What to do: Write out, exactly and only, the lines that run from the top of the records to the line with "X_1, \dots X_n)\\". Include both ends; exclude pictures.

(Beginning of Available data)

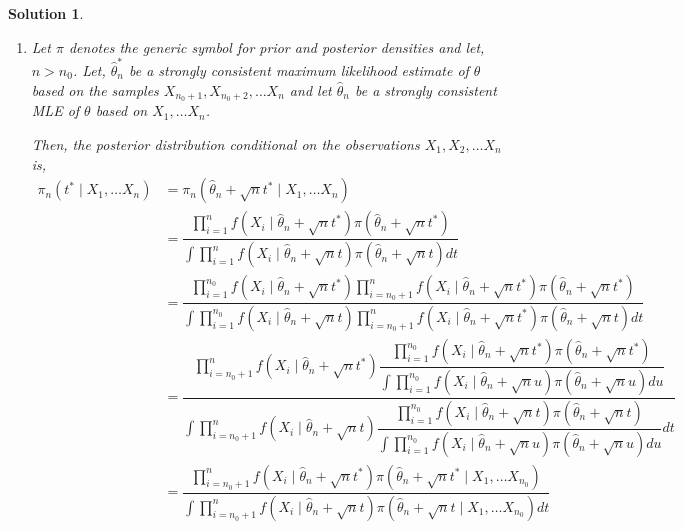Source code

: \documentclass[12pt]{article}
\theoremstyle{problemstyle}
\newtheorem*{solution*}{Solution}
\begin{document}
\begin{solution*}
    \begin{enumerate}
        \item[(a)] Let $\pi$ denotes the generic symbol for prior and posterior densities and let, $n > n_0$. Let, $\widehat{\theta}_n^\ast$ be a strongly consistent maximum likelihood estimate of $\theta$ based on the samples $X_{n_0+1}, X_{n_0+2}, \dots X_n$ and let $\widehat{\theta}_n$ be a strongly consistent MLE of $\theta$ based on $X_1, \dots X_n$.
        
        Then, the posterior distribution conditional on the observations $X_1, X_2, \dots X_n$ is,
        \begin{align*}
            \pi_n(t^\ast \mid X_1, \dots X_n)
            & = \pi_n(\widehat{\theta}_n + \sqrt{n}t^\ast \mid X_1, \dots X_n)\\
            & = \dfrac{\prod_{i=1}^n f(X_i \mid \widehat{\theta}_n + \sqrt{n}t^\ast ) \pi(\widehat{\theta}_n + \sqrt{n}t^\ast) }{\int \prod_{i=1}^n f(X_i \mid \widehat{\theta}_n + \sqrt{n}t ) \pi(\widehat{\theta}_n + \sqrt{n}t) dt }\\
            & = \dfrac{\prod_{i=1}^{n_0} f(X_i \mid \widehat{\theta}_n + \sqrt{n}t^\ast ) \prod_{i=n_0+1}^{n} f(X_i \mid \widehat{\theta}_n + \sqrt{n}t^\ast ) \pi(\widehat{\theta}_n + \sqrt{n}t^\ast) }{\int \prod_{i=1}^{n_0} f(X_i \mid \widehat{\theta}_n + \sqrt{n}t ) \prod_{i=n_0+1}^{n} f(X_i \mid \widehat{\theta}_n + \sqrt{n}t^\ast ) \pi(\widehat{\theta}_n + \sqrt{n}t) dt }\\
            & = \dfrac{\prod_{i=n_0+1}^{n} f(X_i \mid \widehat{\theta}_n + \sqrt{n}t^\ast ) \dfrac{\prod_{i=1}^{n_0} f(X_i \mid \widehat{\theta}_n + \sqrt{n}t^\ast ) \pi(\widehat{\theta}_n + \sqrt{n}t^\ast)}{ \int \prod_{i=1}^{n_0} f(X_i \mid \widehat{\theta}_n + \sqrt{n}u ) \pi(\widehat{\theta}_n + \sqrt{n}u) du } }{\displaystyle\int \prod_{i=n_0 + 1}^{n} f(X_i \mid \widehat{\theta}_n + \sqrt{n}t ) \dfrac{\prod_{i=1}^{n_0} f(X_i \mid \widehat{\theta}_n + \sqrt{n}t ) \pi(\widehat{\theta}_n + \sqrt{n}t)}{\int \prod_{i=1}^{n_0} f(X_i \mid \widehat{\theta}_n + \sqrt{n}u ) \pi(\widehat{\theta}_n + \sqrt{n}u) du } dt }\\
            & = \dfrac{\prod_{i=n_0+1}^{n} f(X_i \mid \widehat{\theta}_n + \sqrt{n}t^\ast ) \pi(\widehat{\theta}_n + \sqrt{n} t^\ast \mid X_1, \dots X_{n_0} ) }{ \int \prod_{i=n_0+1}^{n} f(X_i \mid \widehat{\theta}_n + \sqrt{n}t ) \pi(\widehat{\theta}_n + \sqrt{n} t \mid X_1, \dots X_{n_0} ) dt}\\
        \end{align*}


\end{enumerate}
\end{solution*}
\end{document}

(End of Available data)

Task output:
Source code

: \documentclass[12pt]{article}
\theoremstyle{problemstyle}
\newtheorem*{solution*}{Solution}
\begin{document}
\begin{solution*}
    \begin{enumerate}
        \item[(a)] Let $\pi$ denotes the generic symbol for prior and posterior densities and let, $n > n_0$. Let, $\widehat{\theta}_n^\ast$ be a strongly consistent maximum likelihood estimate of $\theta$ based on the samples $X_{n_0+1}, X_{n_0+2}, \dots X_n$ and let $\widehat{\theta}_n$ be a strongly consistent MLE of $\theta$ based on $X_1, \dots X_n$.
        
        Then, the posterior distribution conditional on the observations $X_1, X_2, \dots X_n$ is,
        \begin{align*}
            \pi_n(t^\ast \mid X_1, \dots X_n)
            & = \pi_n(\widehat{\theta}_n + \sqrt{n}t^\ast \mid X_1, \dots X_n)\\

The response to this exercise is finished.